(Stored data)
- - - - -

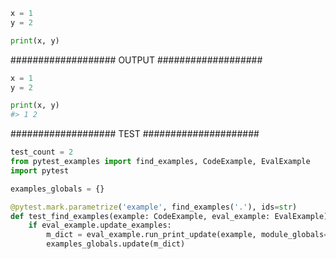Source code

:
 ```py
x = 1
y = 2
```
```py
print(x, y)
```
################### OUTPUT ###################
```py
x = 1
y = 2
```
```py
print(x, y)
#> 1 2
```
################### TEST #####################
```py
test_count = 2
from pytest_examples import find_examples, CodeExample, EvalExample
import pytest

examples_globals = {}

@pytest.mark.parametrize('example', find_examples('.'), ids=str)
def test_find_examples(example: CodeExample, eval_example: EvalExample):
    if eval_example.update_examples:
        m_dict = eval_example.run_print_update(example, module_globals=examples_globals)
        examples_globals.update(m_dict)
```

- - - - -

Would you filter the records and copy out each line containing "EvalExample"?

from pytest_examples import find_examples, CodeExample, EvalExample
def test_find_examples(example: CodeExample, eval_example: EvalExample):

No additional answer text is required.